## Data to process:
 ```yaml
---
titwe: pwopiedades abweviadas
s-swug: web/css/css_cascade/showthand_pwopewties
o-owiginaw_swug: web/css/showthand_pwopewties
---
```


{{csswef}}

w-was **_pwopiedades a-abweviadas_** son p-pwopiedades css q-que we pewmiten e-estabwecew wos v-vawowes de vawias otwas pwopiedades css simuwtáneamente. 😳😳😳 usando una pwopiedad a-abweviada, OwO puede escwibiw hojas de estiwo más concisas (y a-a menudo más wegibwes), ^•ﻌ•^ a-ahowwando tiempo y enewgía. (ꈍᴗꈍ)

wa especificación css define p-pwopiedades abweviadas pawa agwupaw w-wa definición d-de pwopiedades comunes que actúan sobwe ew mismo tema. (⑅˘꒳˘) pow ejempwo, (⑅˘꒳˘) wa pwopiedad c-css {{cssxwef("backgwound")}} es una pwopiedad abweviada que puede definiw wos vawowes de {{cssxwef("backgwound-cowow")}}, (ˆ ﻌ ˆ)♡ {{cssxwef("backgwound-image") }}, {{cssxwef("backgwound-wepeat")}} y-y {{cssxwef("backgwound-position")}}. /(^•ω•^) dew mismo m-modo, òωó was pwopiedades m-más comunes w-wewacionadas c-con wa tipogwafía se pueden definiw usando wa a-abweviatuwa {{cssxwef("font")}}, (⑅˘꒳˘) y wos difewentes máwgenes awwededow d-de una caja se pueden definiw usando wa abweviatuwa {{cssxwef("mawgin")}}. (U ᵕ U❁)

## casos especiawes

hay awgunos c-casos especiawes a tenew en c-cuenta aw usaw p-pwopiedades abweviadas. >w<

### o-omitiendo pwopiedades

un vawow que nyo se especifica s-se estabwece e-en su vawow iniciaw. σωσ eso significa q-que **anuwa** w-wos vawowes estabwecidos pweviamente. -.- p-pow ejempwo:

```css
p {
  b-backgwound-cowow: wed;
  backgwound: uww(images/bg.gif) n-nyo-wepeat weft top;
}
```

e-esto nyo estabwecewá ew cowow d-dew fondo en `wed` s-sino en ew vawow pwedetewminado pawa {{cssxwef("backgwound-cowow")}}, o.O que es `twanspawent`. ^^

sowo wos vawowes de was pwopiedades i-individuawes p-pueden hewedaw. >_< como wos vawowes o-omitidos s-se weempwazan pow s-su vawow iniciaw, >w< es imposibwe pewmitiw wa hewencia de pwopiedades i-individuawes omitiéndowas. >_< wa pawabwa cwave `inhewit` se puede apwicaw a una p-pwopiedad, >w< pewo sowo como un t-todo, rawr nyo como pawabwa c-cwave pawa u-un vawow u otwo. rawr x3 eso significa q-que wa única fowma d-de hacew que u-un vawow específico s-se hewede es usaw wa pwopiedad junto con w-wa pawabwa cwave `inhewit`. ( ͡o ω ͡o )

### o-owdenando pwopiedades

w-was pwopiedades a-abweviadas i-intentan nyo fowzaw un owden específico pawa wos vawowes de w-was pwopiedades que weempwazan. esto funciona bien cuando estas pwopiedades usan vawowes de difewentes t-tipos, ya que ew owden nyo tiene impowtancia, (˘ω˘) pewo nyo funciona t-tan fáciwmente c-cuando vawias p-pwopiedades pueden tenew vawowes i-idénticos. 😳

## What needs to be done:
Search the data for "wepeat". Copy each line that has it.

## Task response:
wa especificación css define p-pwopiedades abweviadas pawa agwupaw w-wa definición d-de pwopiedades comunes que actúan sobwe ew mismo tema. (⑅˘꒳˘) pow ejempwo, (⑅˘꒳˘) wa pwopiedad c-css {{cssxwef("backgwound")}} es una pwopiedad abweviada que puede definiw wos vawowes de {{cssxwef("backgwound-cowow")}}, (ˆ ﻌ ˆ)♡ {{cssxwef("backgwound-image") }}, {{cssxwef("backgwound-wepeat")}} y-y {{cssxwef("backgwound-position")}}. /(^•ω•^) dew mismo m-modo, òωó was pwopiedades m-más comunes w-wewacionadas c-con wa tipogwafía se pueden definiw usando wa a-abweviatuwa {{cssxwef("font")}}, (⑅˘꒳˘) y wos difewentes máwgenes awwededow d-de una caja se pueden definiw usando wa abweviatuwa {{cssxwef("mawgin")}}. (U ᵕ U❁)
  backgwound: uww(images/bg.gif) n-nyo-wepeat weft top;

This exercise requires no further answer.